[python] Add compaction module with Ray distributed executor by TheR1sing3un · Pull Request #7771 · apache/paimon

TheR1sing3un · 2026-05-06T02:24:50Z

Summary

Brings Apache Paimon's compaction story to pypaimon end-to-end:

Phase 1: Extend CommitMessage with compact_before / compact_after; FileStoreCommit emits ADD + DELETE manifest entries and a new commit_compact() helper produces snapshots with commit_kind=COMPACT. DataFileMeta gains JSON-friendly to_dict / from_dict and a CommitMessageSerializer for cross-process transport.
Phase 2: Append-only compaction end-to-end via table.new_compact_job(...).execute(), plumbed through a Coordinator → Task → Executor → Driver-commit shape that mirrors Spark CompactProcedure.
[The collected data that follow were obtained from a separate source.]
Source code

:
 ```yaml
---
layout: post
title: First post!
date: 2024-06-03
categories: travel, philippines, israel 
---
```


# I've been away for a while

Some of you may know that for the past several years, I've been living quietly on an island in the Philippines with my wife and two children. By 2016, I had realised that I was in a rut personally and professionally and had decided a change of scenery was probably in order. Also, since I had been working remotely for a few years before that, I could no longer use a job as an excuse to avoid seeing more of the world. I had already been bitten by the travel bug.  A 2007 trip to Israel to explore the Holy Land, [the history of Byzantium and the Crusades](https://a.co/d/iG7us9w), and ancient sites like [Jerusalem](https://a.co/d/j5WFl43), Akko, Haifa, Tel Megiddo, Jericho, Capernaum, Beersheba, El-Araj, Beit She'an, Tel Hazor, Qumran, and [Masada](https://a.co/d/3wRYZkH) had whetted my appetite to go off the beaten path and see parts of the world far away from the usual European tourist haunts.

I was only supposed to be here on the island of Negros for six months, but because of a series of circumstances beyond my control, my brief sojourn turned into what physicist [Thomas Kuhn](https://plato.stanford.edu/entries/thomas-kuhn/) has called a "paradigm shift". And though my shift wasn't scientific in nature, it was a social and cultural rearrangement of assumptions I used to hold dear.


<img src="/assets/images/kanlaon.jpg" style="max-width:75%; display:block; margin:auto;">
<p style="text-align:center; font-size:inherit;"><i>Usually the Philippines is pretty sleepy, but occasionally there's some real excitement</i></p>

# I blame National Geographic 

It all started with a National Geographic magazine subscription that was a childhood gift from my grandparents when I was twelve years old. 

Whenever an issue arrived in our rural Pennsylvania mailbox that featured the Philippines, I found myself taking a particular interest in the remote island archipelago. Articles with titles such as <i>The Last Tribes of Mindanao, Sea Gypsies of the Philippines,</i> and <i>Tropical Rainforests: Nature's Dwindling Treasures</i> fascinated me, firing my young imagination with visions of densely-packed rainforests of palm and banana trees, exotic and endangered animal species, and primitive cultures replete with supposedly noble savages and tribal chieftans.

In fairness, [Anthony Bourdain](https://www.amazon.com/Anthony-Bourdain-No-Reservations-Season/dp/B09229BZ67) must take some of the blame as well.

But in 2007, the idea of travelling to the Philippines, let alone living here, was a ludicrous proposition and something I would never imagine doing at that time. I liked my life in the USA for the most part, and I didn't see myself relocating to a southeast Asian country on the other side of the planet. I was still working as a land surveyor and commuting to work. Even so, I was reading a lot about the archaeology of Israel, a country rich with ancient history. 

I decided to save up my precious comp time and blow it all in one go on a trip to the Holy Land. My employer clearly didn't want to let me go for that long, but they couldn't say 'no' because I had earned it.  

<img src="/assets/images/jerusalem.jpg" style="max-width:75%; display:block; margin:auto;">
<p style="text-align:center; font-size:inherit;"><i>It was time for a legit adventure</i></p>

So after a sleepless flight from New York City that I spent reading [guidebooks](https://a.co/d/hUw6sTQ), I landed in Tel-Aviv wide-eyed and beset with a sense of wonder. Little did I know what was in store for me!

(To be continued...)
Ships a LocalExecutor for in-process / test usage.
Phase 3: Primary-key (merge-tree) compaction. Direct port of Levels + UniversalCompaction (size-amp / size-ratio / file-num three-stage decision). New abstract MergeFunction + factory; DeduplicateMergeFunction migrated, PartialUpdate / Aggregate / FirstRow stubbed so configured tables fail loudly with a Phase 6 message.
Phase 4: RayExecutor wires the same CompactJob to Ray. Driver serializes each CompactTask to JSON (table + payload + catalog loader spec), workers rebuild their FileStoreTable via the catalog and run the rewriter, driver collects messages for one atomic commit.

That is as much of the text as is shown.